REQUIRED WORK — Which lines run from the one containing "### 🤝 I’ll *happily" to the end of the records? Write them out exactly, both ends included, and nothing else.

DATA EXTRACTS —
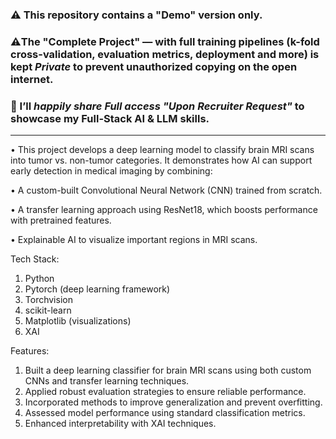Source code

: 
### ⚠️ This repository contains a "Demo" version only.  

### ⚠️The "Complete Project" — with full training pipelines (k-fold cross-validation, evaluation metrics, deployment and more) is kept *Private* to prevent unauthorized copying on the open internet.  

### 🤝 I’ll *happily share Full access "Upon Recruiter Request"* to showcase my Full-Stack AI & LLM skills.
--------------------------------------------------------------------------------------------------------------------------------------------------------------------------------
• This project develops a deep learning model to classify brain MRI scans into tumor vs. non-tumor categories. It demonstrates how AI can support early detection in medical imaging by combining:

• A custom-built Convolutional Neural Network (CNN) trained from scratch.

• A transfer learning approach using ResNet18, which boosts performance with pretrained features.

• Explainable AI to visualize important regions in MRI scans.

Tech Stack:
1. Python
2. Pytorch (deep learning framework)
3. Torchvision 
4. scikit-learn 
5. Matplotlib (visualizations)
6. XAI

Features:
1. Built a deep learning classifier for brain MRI scans using both custom CNNs and transfer learning techniques.
2. Applied robust evaluation strategies to ensure reliable performance.
3. Incorporated methods to improve generalization and prevent overfitting.
4. Assessed model performance using standard classification metrics.
5. Enhanced interpretability with XAI techniques.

YOUR SOLUTION —
### 🤝 I’ll *happily share Full access "Upon Recruiter Request"* to showcase my Full-Stack AI & LLM skills.
--------------------------------------------------------------------------------------------------------------------------------------------------------------------------------
• This project develops a deep learning model to classify brain MRI scans into tumor vs. non-tumor categories. It demonstrates how AI can support early detection in medical imaging by combining:

• A custom-built Convolutional Neural Network (CNN) trained from scratch.

• A transfer learning approach using ResNet18, which boosts performance with pretrained features.

• Explainable AI to visualize important regions in MRI scans.

Tech Stack:
1. Python
2. Pytorch (deep learning framework)
3. Torchvision 
4. scikit-learn 
5. Matplotlib (visualizations)
6. XAI

Features:
1. Built a deep learning classifier for brain MRI scans using both custom CNNs and transfer learning techniques.
2. Applied robust evaluation strategies to ensure reliable performance.
3. Incorporated methods to improve generalization and prevent overfitting.
4. Assessed model performance using standard classification metrics.
5. Enhanced interpretability with XAI techniques.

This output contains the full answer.